To be honest, I haven’t sampled Greggs for years (the last time was to mop up a hangover) although my vegetarian teenage kids *adore* the vegan sausage rolls. But it’s not just about the food: Whiteside’s mantra, and key to his ambitious plans for the business, is convenience. He learnt its importance at Marks & Spencer, which he joined after completing an economics degree at the University of Leeds. He expected to stay a couple of years. That turned into 20, and he ended up heading its food division and overseeing the launch of Simply Food, its speciality food stores.

It was also where he realised the potential of food on the go. At one point he was in charge of packaged sandwiches, a product M&S pioneered in the early 1980s. He persuaded bosses to take the radical step of making space for sandwiches in the ground-floor dress department, arguing that the basement food hall was too inconvenient for time-pressed workers.

“M&S had created convenient food, selling it in the least convenient place,” he says.
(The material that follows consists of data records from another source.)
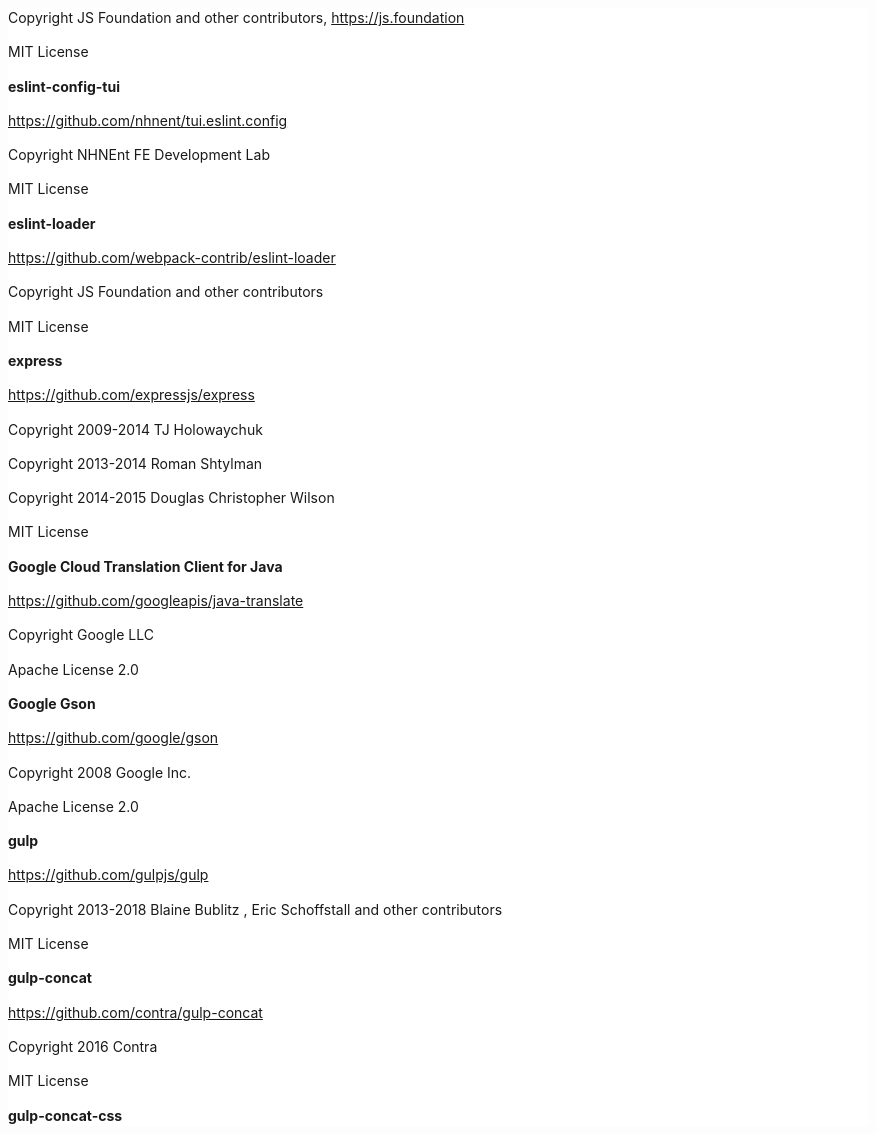 Copyright JS Foundation and other contributors, https://js.foundation

MIT License

 **eslint-config-tui**

https://github.com/nhnent/tui.eslint.config

Copyright NHNEnt FE Development Lab

MIT License

 **eslint-loader**

https://github.com/webpack-contrib/eslint-loader

Copyright JS Foundation and other contributors

MIT License

 **express**

https://github.com/expressjs/express

Copyright 2009-2014 TJ Holowaychuk

Copyright 2013-2014 Roman Shtylman

Copyright 2014-2015 Douglas Christopher Wilson

MIT License

 **Google Cloud Translation Client for Java**

https://github.com/googleapis/java-translate

Copyright Google LLC

Apache License 2.0

 **Google Gson**

https://github.com/google/gson

Copyright 2008 Google Inc.

Apache License 2.0

 **gulp**

https://github.com/gulpjs/gulp

Copyright 2013-2018 Blaine Bublitz , Eric Schoffstall  and other contributors

MIT License

 **gulp-concat**

https://github.com/contra/gulp-concat

Copyright 2016 Contra

MIT License

 **gulp-concat-css**
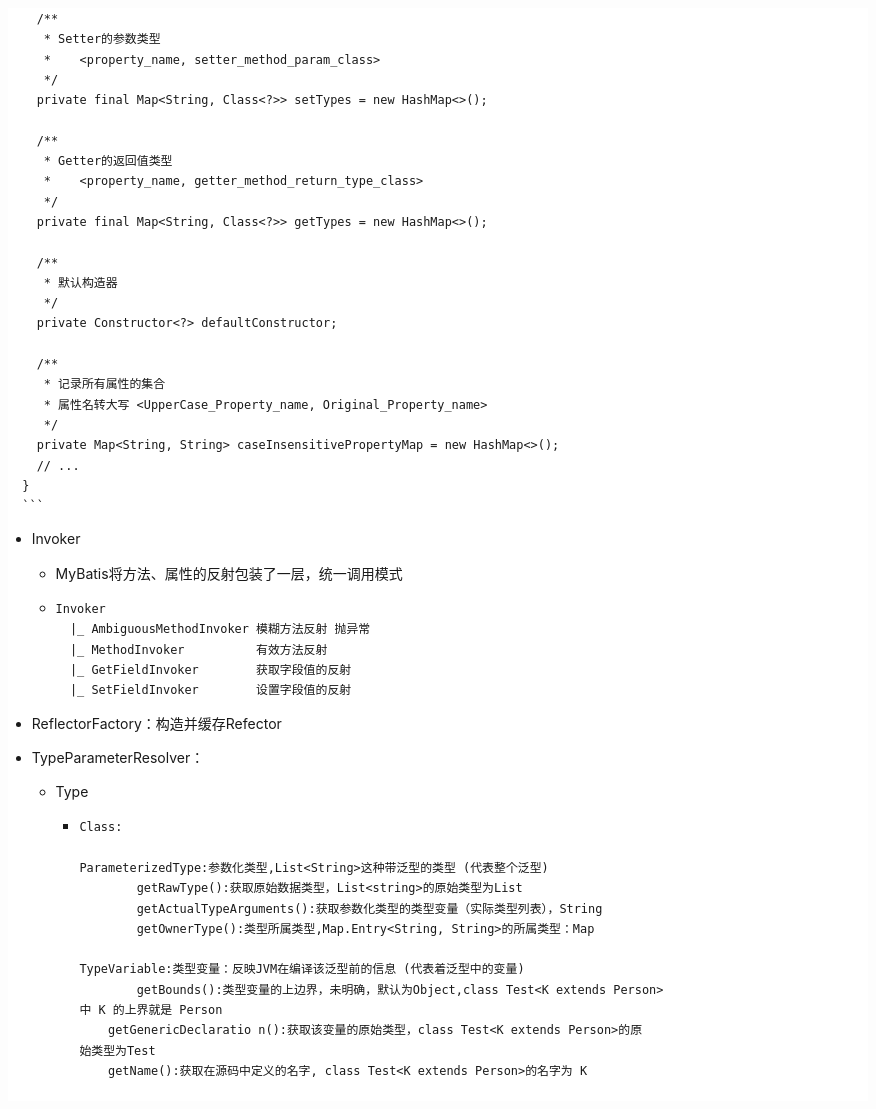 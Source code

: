         /**
         * Setter的参数类型
         *    <property_name, setter_method_param_class>
         */
        private final Map<String, Class<?>> setTypes = new HashMap<>();
      
        /**
         * Getter的返回值类型
         *    <property_name, getter_method_return_type_class>
         */
        private final Map<String, Class<?>> getTypes = new HashMap<>();
      
        /**
         * 默认构造器
         */
        private Constructor<?> defaultConstructor;
      
        /**
         * 记录所有属性的集合
         * 属性名转大写 <UpperCase_Property_name, Original_Property_name>
         */
        private Map<String, String> caseInsensitivePropertyMap = new HashMap<>();
        // ...
      }
      ```

  - Invoker
  
    - MyBatis将方法、属性的反射包装了一层，统一调用模式
  
    - ```
      Invoker
        |_ AmbiguousMethodInvoker 模糊方法反射 抛异常
        |_ MethodInvoker          有效方法反射
        |_ GetFieldInvoker        获取字段值的反射
        |_ SetFieldInvoker        设置字段值的反射
      ```
  
  - ReflectorFactory：构造并缓存Refector
  
  - TypeParameterResolver：
  
    - Type
  
      - ```
        Class:
        
        ParameterizedType:参数化类型,List<String>这种带泛型的类型 (代表整个泛型)
        		getRawType():获取原始数据类型，List<string>的原始类型为List
        		getActualTypeArguments():获取参数化类型的类型变量（实际类型列表），String
        		getOwnerType():类型所属类型,Map.Entry<String, String>的所属类型：Map
        		
        TypeVariable:类型变量：反映JVM在编译该泛型前的信息 (代表着泛型中的变量)
        		getBounds():类型变量的上边界，未明确，默认为Object,class Test<K extends Person>									中 K 的上界就是 Person
            getGenericDeclaratio n():获取该变量的原始类型，class Test<K extends Person>的原									始类型为Test
            getName():获取在源码中定义的名字, class Test<K extends Person>的名字为 K
             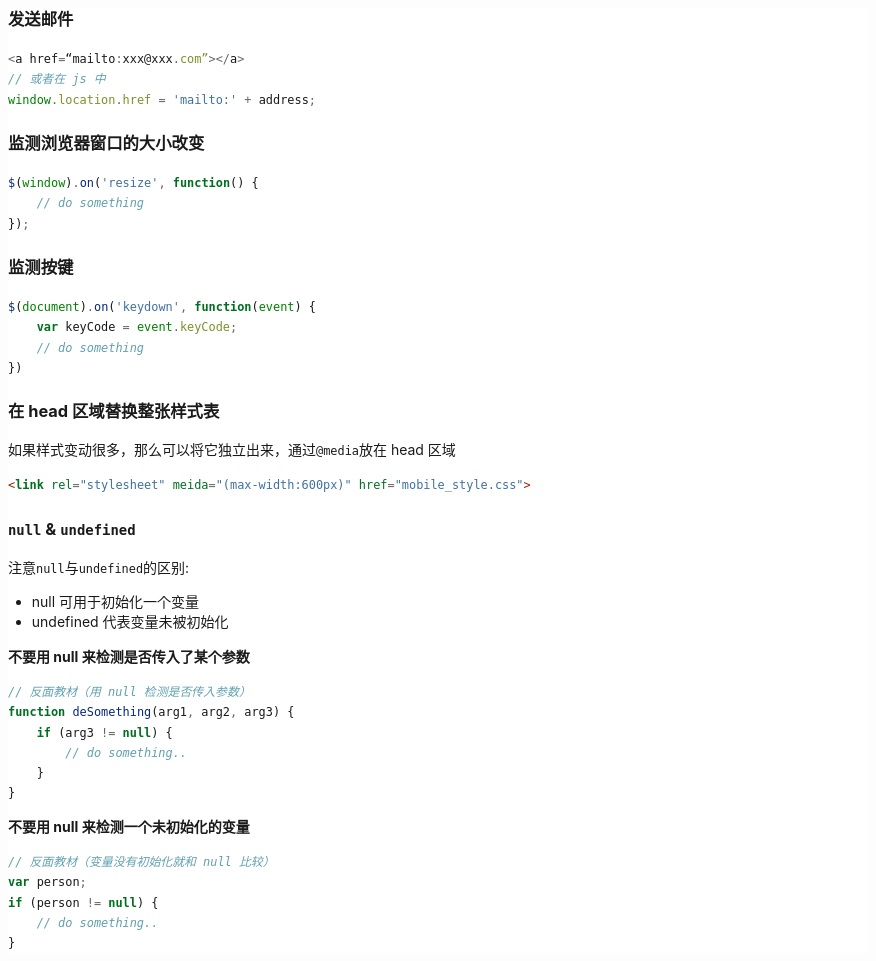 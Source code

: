 ### 发送邮件

```javascript
<a href=“mailto:xxx@xxx.com”></a>
// 或者在 js 中
window.location.href = 'mailto:' + address;
```

### 监测浏览器窗口的大小改变

```javascript
$(window).on('resize', function() {
	// do something
});
```

### 监测按键

```javascript
$(document).on('keydown', function(event) {
	var keyCode = event.keyCode;
	// do something
})
```

### 在 head 区域替换整张样式表

如果样式变动很多，那么可以将它独立出来，通过`@media`放在 head 区域

```html
<link rel="stylesheet" meida="(max-width:600px)" href="mobile_style.css">
```

### `null` & `undefined`

注意`null`与`undefined`的区别:

- null 可用于初始化一个变量
- undefined 代表变量未被初始化

**不要用 null 来检测是否传入了某个参数**

```javascript
// 反面教材（用 null 检测是否传入参数）
function deSomething(arg1, arg2, arg3) {
	if (arg3 != null) {
		// do something..
	}
}
```

**不要用 null 来检测一个未初始化的变量**

```javascript
// 反面教材（变量没有初始化就和 null 比较）
var person;
if (person != null) {
	// do something..
}
```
Whiteside’s strategy worked. “That’s when I knew convenience was number one.”  He proposed a chain of standalone M&S sandwich shops (around the same time Pret became the first major high street food shop to sell sandwiches in a cardboard box). But the powers-that-be at M&S weren’t interested. And, to compound his frustration, they didn’t want to sell groceries online either.

So, keen to join the dot com revolution, Whiteside left in 2000 to help set up Ocado the online grocer, which was, as we all know, a cracking success. (Whiteside acknowledges the irony that Marks & Spencer and Ocado will soon join forces in an online grocery venture). And now he wants Greggs to be similarly convenient.

“The past seven years of modernising, that’s just the starting line, “ he says.

Over the next few months Greggs will build on its growing popularity by entering the takeaway dinner market and – contain yourselves, flaky pastry fans – home delivery. In an extended trial, a handful of stores in Manchester, Newcastle and London (Whiteside wouldn’t reveal which ones yet) will remain open into the evening, serving a new dinner menu. Those same shops will also offer home delivery, a concept the company has successfully trialled in a couple of branches during the day, using Deliveroo and Just Eats.

“We’ve been surprised at the level of demand there is during the day,” Whiteside admits. “But we think this will accelerate our penetration of the evening market.” He’s convinced that workmates, friends, students and families will love the convenience of getting Greggs delivered to their door, just like pizza or Indian takeaway.

Though the number of Greggs shops will grow over the next five years to 2,500, its high-street presence will shrink. Whiteside says it’s just not where customers are anymore, so for every three new Greggs that open in retail parks, train stations, airports and other transports hubs, one high street branch will close.

There will also be more Greggs drive-thrus – there are currently four in Newcastle, Manchester, Leicestershire and on the M6 near Blackburn – so customers won’t even have to get out of their cars for a Greggs fix, a click-and-collect service and a digitally-based Greggs loyalty club, of all things. Meanwhile, the Greggs innovation team is now madly working on a new product they hope can replicate the internet-breaking success of the vegan sausage roll. Whiteside’s lips are sealed, except to say it’s another plant-based version of a very popular product – my money’s on a vegan ‘steak bake’ – and will precisely mimic the taste and texture of meat.

Did you hear that, Piers? Greggs is on a roll.